Ana felsefe ve din

Yarı Pelagianizm dini hareketi

Yarı Pelagianizm dini hareketi
Yarı Pelagianizm dini hareketi
Anonim

Yarı Pelagianism17. yüzyıl teolojik terminolojisinde, Güney Fransa'da yaklaşık 429'dan yaklaşık 529'a kadar gelişen bir Ağustos karşıtı hareket doktrini. Orijinal hareketin hayatta kalan kanıtları sınırlıdır, ancak yarı Pelagianizmin babalarının münzevi uygulamalara ihtiyaç duyduğunu ve kilisede saygı duyulan liderler olduğu keşişler olduğu açıktır. Bu keşişlerden üçünün yazıları, hareket tarihi üzerinde olumlu bir etkiye sahipti. Onlar Doğu'da yaşayan ve Massilia'da (Marsilya) iki manastır kuran St.John Cassian'dı; Ünlü Lérins Manastırı'nın keşişi St.Vincent; ve Provence piskoposlarının isteği üzerine yarı Pelagianizme nihai şekli ve bundan daha doğalcı olduğu De gratia (“İlgili Grace”) yazmış olan Lérins'deki eski bir keşiş ve başrahip Riez piskoposu St. Faustus Cassian tarafından sağlanmıştır.

Orijinal günahı reddeden ve mükemmel insan özgür iradesine inanan Pelagianların aksine, yarı Pelagiler, orijinal günahın evrenselliği insanlıkta bozucu bir güç olarak inanıyordu. Ayrıca Tanrı'nın lütfu olmadan bu yolsuzluğun üstesinden gelinemeyeceğine inanıyorlardı ve bu nedenle Hıristiyan yaşamı ve eylemi için lütuf gerekliliğini kabul ettiler. Ayrıca bebekler için bile vaftiz gerekliliği konusunda ısrar ettiler. Ancak St. Augustine'nin aksine, insanlığın doğuştan gelen yolsuzluğunun o kadar büyük olmadığını, Hıristiyan bağlılığına yönelik girişimin bir kişinin yerli iradesinin güçlerinin ötesinde olduğunu öğrettiler.

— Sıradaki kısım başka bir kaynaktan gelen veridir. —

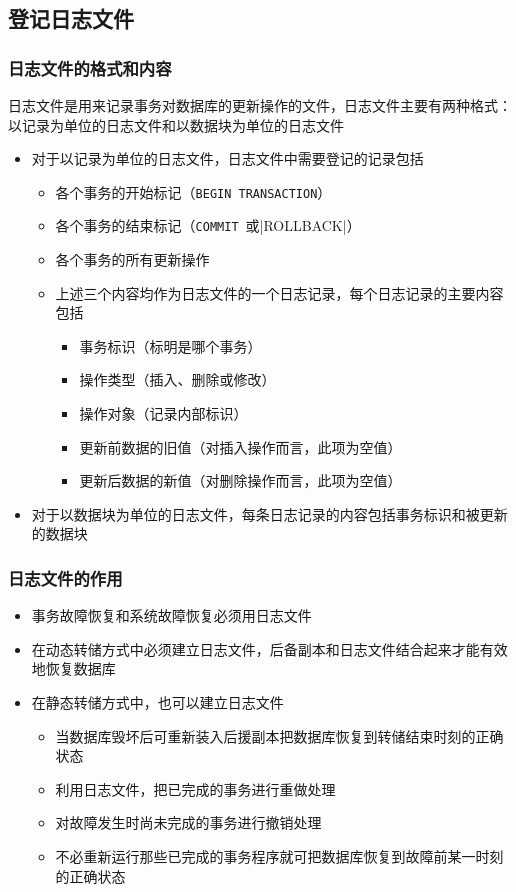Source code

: \subsection{登记日志文件}

\subsubsection{日志文件的格式和内容}
日志文件是用来记录事务对数据库的更新操作的文件，日志文件主要有两种格式：以记录为单位的日志文件和以数据块为单位的日志文件
\begin{itemize}
    \item 对于以记录为单位的日志文件，日志文件中需要登记的记录包括
    \begin{itemize}
        \item 各个事务的开始标记（\verb|BEGIN TRANSACTION|）
        \item 各个事务的结束标记（\verb|COMMIT|\ 或\sverb|ROLLBACK|）
        \item 各个事务的所有更新操作
        \item 上述三个内容均作为日志文件的一个日志记录，每个日志记录的主要内容包括
        \begin{itemize}
            \item 事务标识（标明是哪个事务） 
            \item 操作类型（插入、删除或修改）
            \item 操作对象（记录内部标识）
            \item 更新前数据的旧值（对插入操作而言，此项为空值）
            \item 更新后数据的新值（对删除操作而言，此项为空值）
        \end{itemize}
    \end{itemize}
    \item 对于以数据块为单位的日志文件，每条日志记录的内容包括事务标识和被更新的数据块
\end{itemize}

\subsubsection{日志文件的作用}
\begin{itemize}
    \item 事务故障恢复和系统故障恢复必须用日志文件
    \item 在动态转储方式中必须建立日志文件，后备副本和日志文件结合起来才能有效地恢复数据库 
    \item 在静态转储方式中，也可以建立日志文件
    \begin{itemize}
        \item 当数据库毁坏后可重新装入后援副本把数据库恢复到转储结束时刻的正确状态
        \item 利用日志文件，把已完成的事务进行重做处理
        \item 对故障发生时尚未完成的事务进行撤销处理
        \item 不必重新运行那些已完成的事务程序就可把数据库恢复到故障前某一时刻的正确状态
    \end{itemize}
\end{itemize}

Bu bağlılık, St. John Cassian girişim fidei (“inancın başlangıcı”) ve Riez credulitatis influenza'nın St. Faustus'u (“güven duygusu”) olarak adlandırıldı. Bu görüşe göre, yardımsız irade ile bir kişi kurtuluş müjdesini kabul etmek isteyebilir, ancak ilahi yardım olmadan dönüştürülemezdi. Daha sonraki yarı Pelagianizm'de, ilahi yardım, Tanrı tarafından bir insana nezaketle aşılanmış bir iç güçlendirme olarak değil, müjdenin, ilahi vaatlerin ve ilahi tehditlerin tamamen dış vaaz veya İncil iletişimi olarak düşünülmüştür. Tüm yarı Pelagiler için güçlü olan nokta, Tanrı'nın adaletiydi: Tanrı, sadece insanlar en azından kurtuluşa doğru ilk adımı atma yetkisine sahip olmasaydı olmayacaktı. Kurtuluş başlangıçta ve tek taraflı olarak yalnızca Tanrı'nın kurtarılanları özgür seçmesine bağlıysa, seçilmemiş olanlar, sadece doğma gerçeği ile mahkum olduklarından şikayet edebilirlerdi.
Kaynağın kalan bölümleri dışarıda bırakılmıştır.